John A. Guldan was born in May 1950. He was the second of 13 children and the oldest boy in the family. Though coming from a large family, Guldan never failed to stand out. While attending Marist High School in Chicago, Guldan excelled at leadership and academics. He helped found his school’s cross-country program and soon rose to team captain. While leading his team into athletic competitions, he also earned high marks under his school’s honors program.
Having strong grades and stellar displays of leadership with his high school’s cross-country team, Guldan graduated from high school in 1968 and received an athletic scholarship to attend Defiance College in Ohio. After one semester, Guldan decided to return home and attend a college in Chicago. Nonetheless, he continued to run competitively, and cross-country seemed like what he planned to do in the near future.
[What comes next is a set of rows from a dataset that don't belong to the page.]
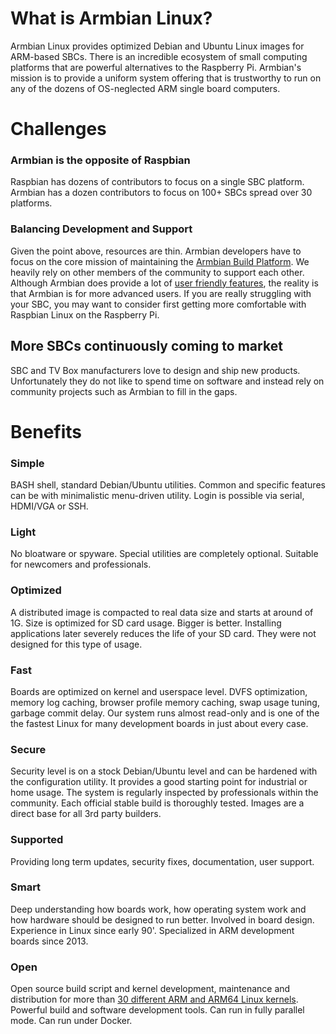 # What is Armbian Linux? #

Armbian Linux provides optimized Debian and Ubuntu Linux images for ARM-based SBCs. There is an incredible ecosystem of small computing platforms that are powerful alternatives to the Raspberry Pi. Armbian's mission is to provide a uniform system offering that is trustworthy to run on any of the dozens of OS-neglected ARM single board computers.

# Challenges

### Armbian is the opposite of Raspbian

Raspbian has dozens of contributors to focus on a single SBC platform. Armbian has a dozen contributors to focus on 100+ SBCs spread over 30 platforms.

### Balancing Development and Support

Given the point above, resources are thin. Armbian developers have to focus on the core mission of maintaining the [Armbian Build Platform](https://github.com/armbian/build). We heavily rely on other members of the community to support each other.  Although Armbian does provide a lot of [user friendly features](https://github.com/armbian/config), the reality is that Armbian is for more advanced users. If you are really struggling with your SBC, you may want to consider first getting more comfortable with Raspbian Linux on the Raspberry Pi.  

## More SBCs continuously coming to market

SBC and TV Box manufacturers love to design and ship new products. Unfortunately they do not like to spend time on software and instead rely on community projects such as Armbian to fill in the gaps.

# Benefits

### Simple

BASH shell, standard Debian/Ubuntu utilities. Common and specific features can be with minimalistic menu-driven utility. Login is possible via serial, HDMI/VGA or SSH. 

### Light

No bloatware or spyware. Special utilities are completely optional. Suitable for newcomers and professionals. 

### Optimized

A distributed image is compacted to real data size and starts at around of 1G. Size is optimized for SD card usage. Bigger is better. Installing applications later severely reduces the life of your SD card. They were not designed for this type of usage.

### Fast

Boards are optimized on kernel and userspace level. DVFS optimization, memory log caching, browser profile memory caching, swap usage tuning, garbage commit delay. Our system runs almost read-only and is one of the the fastest Linux for many development boards in just about every case.

### Secure

Security level is on a stock Debian/Ubuntu level and can be hardened with the configuration utility. It provides a good starting point for industrial or home usage. The system is regularly inspected by professionals within the community. Each official stable build is thoroughly tested. Images are a direct base for all 3rd party builders.

### Supported

Providing long term updates, security fixes, documentation, user support.

### Smart

Deep understanding how boards work, how operating system work and how hardware should be designed to run better. Involved in board design. Experience in Linux since early 90'. Specialized in ARM development boards since 2013. 

### Open

Open source build script and kernel development, maintenance and distribution for more than [30 different ARM and ARM64 Linux kernels](https://www.armbian.com/kernel). Powerful build and software development tools. Can run in fully parallel mode. Can run under Docker.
Yet, Guldan soon saw another future for himself. Nightly newscasts of the Vietnam War and weekly casualty and death counts dominated the media in the late 1960s. As he watched the numbers rise, Guldan knew he could no longer remain idle while other men of his age fought for the country. In 1969, he made the decision to leave school and enlist in the Marine Corps.
Guldan deployed to Vietnam in 1970. Though in a new and dangerous environment, he continued to exhibit his leadership capabilities and was quickly appointed squad leader. With his position, he commanded 21 other Marines in Quang Nam. He served in Operation Lyon Valley and Operation Catawba Falls. On Aug. 3, 1970, an enemy booby-trap killed Guldan while he served at Bich Nam, nearby Hill 55. He was only 20 years old.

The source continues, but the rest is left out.